In one of the experiments on food regime, we used wild flies collected from infested fruits of loquat [Eriobotrya japonica (Thunb.) Lindley] in the south of the island at an altitude of 600 m above sea level. In the laboratory, the fruits were placed in plastic trays with a layer of fine sand to allow pupation of the larvae at the end of their development. Every week, pupae were collected by overflowing the sand with water and sifting the floating pupae. The pupae were then placed in a small cylindrical aerated plastic emergence box on a piece of cellulose impregnated with a mixture of Nipagin and sodium benzoate to prevent mould development. Every day, emerged adults were transferred to maturation boxes according to their sex and the food regime chosen. Wild adults used in the experiments were 16–20 days old.
The tested oils were GRO (Citrus and Allied Essences, New York, NY, USA) and orange oil (OO) (ref.: W282510, California origin, Kosher, Cold Pressed; from Sigma Aldrich Chimie S.A.R.L., Lyon, France). They were used in pure form during the experiments.
Field cage methodology
Experiments were conducted in large field cages (h = 2.5 m; diameter = 3 m) (Synthetic Industries Gainesville, GA, USA). Each cage contained three potted mango plants (Mangifera indica L.) about 1.7 m high. For experiments on the attractiveness of oils for males, cotton discs (diameter: 6 cm; thickness: 4 mm) impregnated with the tested semiochemicals were suspended at a height of 1.5 m. For experiments on mating success, cohorts of males or females of known age were released early in the morning in the cage at the beginning of the trial. The evolution of the climatic factors (temperature and relative humidity) during the experiments was monitored with a recorder Hobo, U12-012 (Onset Computer Corporation, Pocasset, MA, USA).
Type of experiments
Attractiveness of oils for males of various ages in field cages
The attractiveness of GRO and OO was tested on cohorts of 50 laboratory-reared males of 5, 10, 15 or 20 days old. These males were fed a full diet and had no previous exposure to oils prior to the experiment. A series of tests were carried out in choice conditions between the two oils, with six replicates for each age. Three cotton discs were used in each cage: Two of them were impregnated with 20 μl of oil (one for each of the tested oils), while the third one (control) had no oil. After the release, males present on the different cotton discs were counted every 5 min for 1 h.
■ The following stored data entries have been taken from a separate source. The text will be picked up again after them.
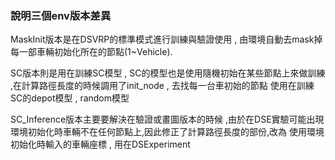 ### 說明三個env版本差異

MaskInit版本是在DSVRP的標準模式進行訓練與驗證使用 , 由環境自動去mask掉每一部車輛初始化所在的節點(1~Vehicle). 

SC版本則是用在訓練SC模型 , SC的模型也是使用隨機初始在某些節點上來做訓練 ,在計算路徑長度的時候調用了init_node , 去找每一台車初始的節點
使用在訓練SC的depot模型 , random模型 

SC_Inference版本主要要解決在驗證或畫圖版本的時候 ,由於在DSE實驗可能出現環境初始化時車輛不在任何節點上,因此修正了計算路徑長度的部份,改為
使用環境初始化時輸入的車輛座標 , 用在DSExperiment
Attractiveness according to exposure mode and food regime in the laboratory
The attractiveness of both oils for 15- to 16-day-old males was tested in the laboratory using (i) two exposure modes (‘olfaction’ or ‘olfaction plus contact’) and (ii) two food regimes (‘sugar+protein’ or ‘sugar only’). In the latter case, flies were exposed to the oils in the ‘olfaction plus contact’ mode. Cohorts of 30 males were maintained in small cages (15 × 10 × 20 cm) whose top had a metallic grid where the cotton disc impregnated with one type of oil was placed. In the ‘olfaction’ mode, the cotton wick was raised by two small plastic plugs to prevent any contact with the males. In the ‘olfaction plus contact’ mode, the cotton was placed directly on the grid. The number of males present on the cotton (or close to the cotton in the ‘olfaction’ mode) was counted every 15 min during the 2-h exposure period.
Influence of different factors on male mating success in field cages
All experiments on mating success were carried out in field cages according to the FAO/IAEA/USDA (2003) quality control manual. For each experiment, three cohorts were released into the cage in the morning: 30 mature virgin females that had previously received a ‘full’ (sugar and hydrolysed yeast) food regime, 30 control males and 30 treated males. Mating success was evaluated by the number of pairs formed for each type of male, collected after sunset. Depending on the trial, a total of eight or nine replicates were carried out.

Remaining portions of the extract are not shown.